TRY IT.
Would you return every entry, exactly as it is written?

PROVIDED MATERIAL.

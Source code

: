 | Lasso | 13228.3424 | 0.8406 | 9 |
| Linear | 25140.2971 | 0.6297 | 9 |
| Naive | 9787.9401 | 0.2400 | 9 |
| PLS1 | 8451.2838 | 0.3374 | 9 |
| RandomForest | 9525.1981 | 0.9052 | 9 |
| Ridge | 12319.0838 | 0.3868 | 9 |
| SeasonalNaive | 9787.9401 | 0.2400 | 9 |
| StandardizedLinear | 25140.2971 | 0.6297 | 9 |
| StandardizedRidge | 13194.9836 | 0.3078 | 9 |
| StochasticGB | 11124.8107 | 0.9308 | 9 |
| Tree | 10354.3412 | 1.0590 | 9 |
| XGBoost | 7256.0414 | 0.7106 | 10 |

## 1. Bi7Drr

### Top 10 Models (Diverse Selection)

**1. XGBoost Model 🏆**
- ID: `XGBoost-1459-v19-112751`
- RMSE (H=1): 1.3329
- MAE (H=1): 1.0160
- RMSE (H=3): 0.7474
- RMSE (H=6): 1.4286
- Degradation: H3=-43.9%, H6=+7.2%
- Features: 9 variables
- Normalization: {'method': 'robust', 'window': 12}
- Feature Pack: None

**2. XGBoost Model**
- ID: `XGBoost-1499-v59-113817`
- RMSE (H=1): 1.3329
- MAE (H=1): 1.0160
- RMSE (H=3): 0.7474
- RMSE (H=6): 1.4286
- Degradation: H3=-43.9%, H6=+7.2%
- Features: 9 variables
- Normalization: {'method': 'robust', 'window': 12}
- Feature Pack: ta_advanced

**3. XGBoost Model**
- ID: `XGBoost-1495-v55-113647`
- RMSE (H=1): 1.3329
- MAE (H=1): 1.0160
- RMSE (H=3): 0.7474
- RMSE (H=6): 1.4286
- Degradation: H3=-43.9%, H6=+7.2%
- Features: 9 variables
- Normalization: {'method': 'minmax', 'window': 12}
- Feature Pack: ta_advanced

OUTPUT FOR THIS EXERCISE.
Source code

: | Lasso | 13228.3424 | 0.8406 | 9 |
| Linear | 25140.2971 | 0.6297 | 9 |
| Naive | 9787.9401 | 0.2400 | 9 |
| PLS1 | 8451.2838 | 0.3374 | 9 |
| RandomForest | 9525.1981 | 0.9052 | 9 |
| Ridge | 12319.0838 | 0.3868 | 9 |
| SeasonalNaive | 9787.9401 | 0.2400 | 9 |
| StandardizedLinear | 25140.2971 | 0.6297 | 9 |
| StandardizedRidge | 13194.9836 | 0.3078 | 9 |
| StochasticGB | 11124.8107 | 0.9308 | 9 |
| Tree | 10354.3412 | 1.0590 | 9 |
| XGBoost | 7256.0414 | 0.7106 | 10 |

## 1. Bi7Drr

### Top 10 Models (Diverse Selection)

**1. XGBoost Model 🏆**
- ID: `XGBoost-1459-v19-112751`
- RMSE (H=1): 1.3329
- MAE (H=1): 1.0160
- RMSE (H=3): 0.7474
- RMSE (H=6): 1.4286
- Degradation: H3=-43.9%, H6=+7.2%
- Features: 9 variables
- Normalization: {'method': 'robust', 'window': 12}
- Feature Pack: None

**2. XGBoost Model**
- ID: `XGBoost-1499-v59-113817`
- RMSE (H=1): 1.3329
- MAE (H=1): 1.0160
- RMSE (H=3): 0.7474
- RMSE (H=6): 1.4286
- Degradation: H3=-43.9%, H6=+7.2%
- Features: 9 variables
- Normalization: {'method': 'robust', 'window': 12}
- Feature Pack: ta_advanced

**3. XGBoost Model**
- ID: `XGBoost-1495-v55-113647`
- RMSE (H=1): 1.3329
- MAE (H=1): 1.0160
- RMSE (H=3): 0.7474
- RMSE (H=6): 1.4286
- Degradation: H3=-43.9%, H6=+7.2%
- Features: 9 variables
- Normalization: {'method': 'minmax', 'window': 12}
- Feature Pack: ta_advanced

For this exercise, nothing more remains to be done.